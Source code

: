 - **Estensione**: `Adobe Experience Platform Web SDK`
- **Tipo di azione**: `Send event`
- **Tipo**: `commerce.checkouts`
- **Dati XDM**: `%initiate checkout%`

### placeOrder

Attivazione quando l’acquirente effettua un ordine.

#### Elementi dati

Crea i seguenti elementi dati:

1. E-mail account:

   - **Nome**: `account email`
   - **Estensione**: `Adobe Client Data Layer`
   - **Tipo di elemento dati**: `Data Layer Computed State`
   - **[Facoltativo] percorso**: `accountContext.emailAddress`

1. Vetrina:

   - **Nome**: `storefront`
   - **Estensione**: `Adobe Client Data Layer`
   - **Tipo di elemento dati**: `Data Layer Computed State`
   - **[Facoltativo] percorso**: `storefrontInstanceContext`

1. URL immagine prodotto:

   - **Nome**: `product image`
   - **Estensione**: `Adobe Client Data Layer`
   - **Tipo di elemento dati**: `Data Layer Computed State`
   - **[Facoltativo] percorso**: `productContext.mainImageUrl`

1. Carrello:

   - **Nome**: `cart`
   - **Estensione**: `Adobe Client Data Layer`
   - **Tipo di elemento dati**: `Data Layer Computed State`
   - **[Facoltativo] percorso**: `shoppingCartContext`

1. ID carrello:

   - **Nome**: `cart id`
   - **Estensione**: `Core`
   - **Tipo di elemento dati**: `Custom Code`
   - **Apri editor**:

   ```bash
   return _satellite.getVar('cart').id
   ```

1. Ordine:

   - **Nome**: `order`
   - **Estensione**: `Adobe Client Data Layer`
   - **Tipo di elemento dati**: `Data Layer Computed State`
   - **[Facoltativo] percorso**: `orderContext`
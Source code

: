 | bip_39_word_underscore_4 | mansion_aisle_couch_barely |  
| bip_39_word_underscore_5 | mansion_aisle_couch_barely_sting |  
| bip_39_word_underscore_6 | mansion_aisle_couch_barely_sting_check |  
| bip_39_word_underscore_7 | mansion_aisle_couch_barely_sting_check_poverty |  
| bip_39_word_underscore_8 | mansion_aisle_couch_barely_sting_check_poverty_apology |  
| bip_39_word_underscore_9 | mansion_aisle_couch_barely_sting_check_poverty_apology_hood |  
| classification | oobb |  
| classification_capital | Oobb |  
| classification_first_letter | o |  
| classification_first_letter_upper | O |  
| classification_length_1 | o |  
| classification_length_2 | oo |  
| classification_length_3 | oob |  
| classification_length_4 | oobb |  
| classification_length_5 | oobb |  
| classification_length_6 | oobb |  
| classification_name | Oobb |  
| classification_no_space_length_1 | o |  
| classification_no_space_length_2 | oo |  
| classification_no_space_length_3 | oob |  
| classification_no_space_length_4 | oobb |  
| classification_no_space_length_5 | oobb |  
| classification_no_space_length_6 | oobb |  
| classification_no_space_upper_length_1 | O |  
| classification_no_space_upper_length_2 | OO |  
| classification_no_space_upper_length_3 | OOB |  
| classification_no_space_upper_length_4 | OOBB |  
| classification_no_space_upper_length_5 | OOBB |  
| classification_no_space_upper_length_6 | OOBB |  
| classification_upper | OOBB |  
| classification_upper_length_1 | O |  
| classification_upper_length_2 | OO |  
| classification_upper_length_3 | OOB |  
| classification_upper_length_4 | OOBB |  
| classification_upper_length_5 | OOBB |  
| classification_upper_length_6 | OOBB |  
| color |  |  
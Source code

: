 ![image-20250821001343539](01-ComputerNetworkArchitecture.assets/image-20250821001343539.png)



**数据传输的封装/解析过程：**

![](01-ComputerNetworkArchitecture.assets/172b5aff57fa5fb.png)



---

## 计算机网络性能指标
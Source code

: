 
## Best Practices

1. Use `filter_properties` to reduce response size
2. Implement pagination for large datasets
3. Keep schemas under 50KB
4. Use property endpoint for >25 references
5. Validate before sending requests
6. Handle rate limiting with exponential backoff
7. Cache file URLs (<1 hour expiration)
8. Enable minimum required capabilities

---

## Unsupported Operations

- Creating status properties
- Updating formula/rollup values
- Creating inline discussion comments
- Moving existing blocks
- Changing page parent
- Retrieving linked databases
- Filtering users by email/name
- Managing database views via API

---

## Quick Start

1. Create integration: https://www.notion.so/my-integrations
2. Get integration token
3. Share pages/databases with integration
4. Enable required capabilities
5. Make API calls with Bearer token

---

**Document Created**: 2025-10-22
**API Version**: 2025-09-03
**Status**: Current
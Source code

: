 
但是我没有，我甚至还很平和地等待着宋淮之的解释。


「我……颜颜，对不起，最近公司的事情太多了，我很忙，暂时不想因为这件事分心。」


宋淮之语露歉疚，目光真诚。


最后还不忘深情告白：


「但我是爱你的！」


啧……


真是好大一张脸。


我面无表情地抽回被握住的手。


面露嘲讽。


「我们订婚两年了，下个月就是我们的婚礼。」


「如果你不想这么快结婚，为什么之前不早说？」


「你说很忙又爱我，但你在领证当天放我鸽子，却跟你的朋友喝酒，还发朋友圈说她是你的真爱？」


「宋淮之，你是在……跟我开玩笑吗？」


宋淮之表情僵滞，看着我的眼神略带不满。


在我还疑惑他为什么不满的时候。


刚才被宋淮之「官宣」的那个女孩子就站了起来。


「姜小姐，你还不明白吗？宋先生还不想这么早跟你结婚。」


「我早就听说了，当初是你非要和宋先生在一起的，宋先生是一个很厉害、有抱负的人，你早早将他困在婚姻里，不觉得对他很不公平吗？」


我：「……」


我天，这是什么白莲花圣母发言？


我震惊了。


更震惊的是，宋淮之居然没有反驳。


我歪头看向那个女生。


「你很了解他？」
-*-*-
If a line of the data contains the word "with", it should be counted; state the total and nothing more.

* _Task solution_: 3